Ron Arad


Published:  Esquire Art 2007 – 2010

One of the great moments when the distinguished history of British snobbery met the limited world of British design was when Alan Clarke declared of Michael Heseltine that he was the sort of person who had bought his own furniture. Clarke, we presume, had inherited his stuff. For us mere mortals, however, there would be something creepy about living with furniture from our parents’ houses. Where did it all go – their old beds with head-boards, their chunky sideboards and patterned settees? It belongs with dandruff and guilt about sex and three television channels and EPs.

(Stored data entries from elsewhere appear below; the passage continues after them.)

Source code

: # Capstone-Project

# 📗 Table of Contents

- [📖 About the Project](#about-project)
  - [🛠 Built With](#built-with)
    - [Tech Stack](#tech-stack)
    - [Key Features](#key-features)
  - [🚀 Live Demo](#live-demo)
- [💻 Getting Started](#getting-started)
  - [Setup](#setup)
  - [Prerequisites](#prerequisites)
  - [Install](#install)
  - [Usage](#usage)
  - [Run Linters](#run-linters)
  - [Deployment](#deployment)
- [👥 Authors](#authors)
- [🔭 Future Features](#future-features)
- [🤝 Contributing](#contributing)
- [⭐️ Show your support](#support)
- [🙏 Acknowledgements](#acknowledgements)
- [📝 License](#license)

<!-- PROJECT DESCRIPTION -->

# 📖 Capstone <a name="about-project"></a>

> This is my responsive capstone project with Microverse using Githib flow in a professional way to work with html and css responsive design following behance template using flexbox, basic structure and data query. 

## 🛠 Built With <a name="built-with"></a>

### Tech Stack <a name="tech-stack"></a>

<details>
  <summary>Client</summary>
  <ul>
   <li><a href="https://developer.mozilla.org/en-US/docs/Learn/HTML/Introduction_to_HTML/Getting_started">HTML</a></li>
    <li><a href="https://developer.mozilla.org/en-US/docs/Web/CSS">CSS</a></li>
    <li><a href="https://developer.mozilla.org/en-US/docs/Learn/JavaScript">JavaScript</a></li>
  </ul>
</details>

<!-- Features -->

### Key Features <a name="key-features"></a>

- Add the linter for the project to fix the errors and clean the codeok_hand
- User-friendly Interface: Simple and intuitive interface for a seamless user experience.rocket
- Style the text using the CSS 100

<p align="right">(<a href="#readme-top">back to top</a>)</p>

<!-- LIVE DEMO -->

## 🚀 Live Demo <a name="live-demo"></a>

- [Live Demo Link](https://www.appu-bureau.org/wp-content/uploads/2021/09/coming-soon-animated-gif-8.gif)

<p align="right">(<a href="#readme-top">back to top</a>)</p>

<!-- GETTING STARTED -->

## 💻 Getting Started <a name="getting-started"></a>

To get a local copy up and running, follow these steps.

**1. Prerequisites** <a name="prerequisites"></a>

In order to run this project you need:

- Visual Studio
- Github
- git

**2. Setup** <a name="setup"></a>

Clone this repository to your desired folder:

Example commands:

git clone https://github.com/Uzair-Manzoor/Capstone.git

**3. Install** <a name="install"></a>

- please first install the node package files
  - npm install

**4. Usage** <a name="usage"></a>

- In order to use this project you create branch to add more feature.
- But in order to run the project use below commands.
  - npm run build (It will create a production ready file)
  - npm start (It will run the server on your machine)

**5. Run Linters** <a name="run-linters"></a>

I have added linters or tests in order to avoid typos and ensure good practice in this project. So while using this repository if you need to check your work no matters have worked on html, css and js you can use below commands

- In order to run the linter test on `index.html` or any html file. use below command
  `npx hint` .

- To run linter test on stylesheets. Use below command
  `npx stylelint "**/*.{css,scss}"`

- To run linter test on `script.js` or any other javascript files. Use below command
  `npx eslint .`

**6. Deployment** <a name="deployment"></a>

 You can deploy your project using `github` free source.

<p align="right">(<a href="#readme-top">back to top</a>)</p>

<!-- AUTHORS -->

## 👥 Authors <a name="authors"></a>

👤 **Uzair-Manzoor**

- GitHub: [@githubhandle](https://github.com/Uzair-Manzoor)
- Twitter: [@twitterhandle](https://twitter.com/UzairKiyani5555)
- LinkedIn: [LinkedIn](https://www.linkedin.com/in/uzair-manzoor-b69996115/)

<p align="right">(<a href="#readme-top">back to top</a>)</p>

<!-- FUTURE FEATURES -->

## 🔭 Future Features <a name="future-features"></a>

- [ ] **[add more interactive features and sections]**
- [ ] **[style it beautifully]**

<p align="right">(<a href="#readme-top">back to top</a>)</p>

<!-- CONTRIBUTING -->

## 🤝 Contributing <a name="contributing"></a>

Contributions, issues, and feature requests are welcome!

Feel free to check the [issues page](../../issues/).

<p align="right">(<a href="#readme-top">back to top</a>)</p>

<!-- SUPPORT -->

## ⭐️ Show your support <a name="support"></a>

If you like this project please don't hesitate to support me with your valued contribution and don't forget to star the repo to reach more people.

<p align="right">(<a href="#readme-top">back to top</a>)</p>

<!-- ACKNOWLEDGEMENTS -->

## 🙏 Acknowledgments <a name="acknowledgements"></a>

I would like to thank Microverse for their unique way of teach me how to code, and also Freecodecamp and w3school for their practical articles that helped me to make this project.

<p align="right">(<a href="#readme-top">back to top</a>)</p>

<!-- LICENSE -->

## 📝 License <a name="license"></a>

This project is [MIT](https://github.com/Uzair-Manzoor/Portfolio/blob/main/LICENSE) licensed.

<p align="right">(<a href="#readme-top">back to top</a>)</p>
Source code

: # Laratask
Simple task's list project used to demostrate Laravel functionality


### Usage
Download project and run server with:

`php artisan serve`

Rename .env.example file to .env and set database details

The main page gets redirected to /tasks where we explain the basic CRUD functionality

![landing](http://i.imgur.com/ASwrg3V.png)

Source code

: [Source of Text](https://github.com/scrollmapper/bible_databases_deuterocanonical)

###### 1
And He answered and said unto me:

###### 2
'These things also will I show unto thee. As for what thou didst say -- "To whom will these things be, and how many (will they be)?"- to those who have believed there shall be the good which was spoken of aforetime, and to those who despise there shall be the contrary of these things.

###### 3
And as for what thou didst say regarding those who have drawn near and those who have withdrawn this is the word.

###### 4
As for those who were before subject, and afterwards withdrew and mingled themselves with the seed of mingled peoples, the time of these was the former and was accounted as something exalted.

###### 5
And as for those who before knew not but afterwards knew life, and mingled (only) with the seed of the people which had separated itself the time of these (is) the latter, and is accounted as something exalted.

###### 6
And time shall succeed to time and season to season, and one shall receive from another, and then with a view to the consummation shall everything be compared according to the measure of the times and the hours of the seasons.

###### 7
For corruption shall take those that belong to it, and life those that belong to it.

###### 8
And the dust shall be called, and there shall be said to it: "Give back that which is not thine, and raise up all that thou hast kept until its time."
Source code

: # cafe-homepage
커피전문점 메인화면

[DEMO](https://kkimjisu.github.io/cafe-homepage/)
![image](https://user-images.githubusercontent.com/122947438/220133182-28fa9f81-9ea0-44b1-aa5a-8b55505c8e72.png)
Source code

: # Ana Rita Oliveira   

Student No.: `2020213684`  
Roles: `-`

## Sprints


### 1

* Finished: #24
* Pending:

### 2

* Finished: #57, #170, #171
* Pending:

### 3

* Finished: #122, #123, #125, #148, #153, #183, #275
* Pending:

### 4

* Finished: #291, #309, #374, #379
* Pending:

It is called the past and it has been replaced.
One of the high-priests of how it came to be replaced is Ron Arad who was born in Israel in 1951 but has lived and worked in London since 1973. In his book of interviews with Matthew Collings, Arad describes the pleasure he takes when he walks from his studio near Chalk Farm to his house and can spot through five different front windows his Bookworm, the crazy book shelves in tempered steel he designed in 1992, wriggling proudly up people’s walls. (‘People just go the shop and buy it. And I wasn’t even all that serious when I did it.’) And his sofas were used on Big Brother. (‘Friends of my daughter come here and say: “Oh wow, cool, you got the Big Brother sofa.”’)
Arad’s first big hit was his Rover chair from 1981. He used old leather chairs from dead Rover cars and added tubes and clamps from scaffolding to create something cool and strange, retro and oddly modern at the same time. On Boxing Day that year, famously, like a genie out of a bottle, Jean Paul Gaultier arrived around and bought six of them for cash.
In the quarter century since then some of Arad’s work has been stunningly beautiful; some of his tables especially have a purity in their contour and tone that is not merely playful and easy on the eye, but also aesthetically satisfying, the result of a brilliant visual imagination.
There has also been something superbly restless about Arad’s spirit. He could easily have become known for one of his pieces and mass-produced it to death, or he could have become a version of Terence Conran and designed furniture which we would all be proud to own until our parents started buying it too and it began to appear in upmarket retirement homes.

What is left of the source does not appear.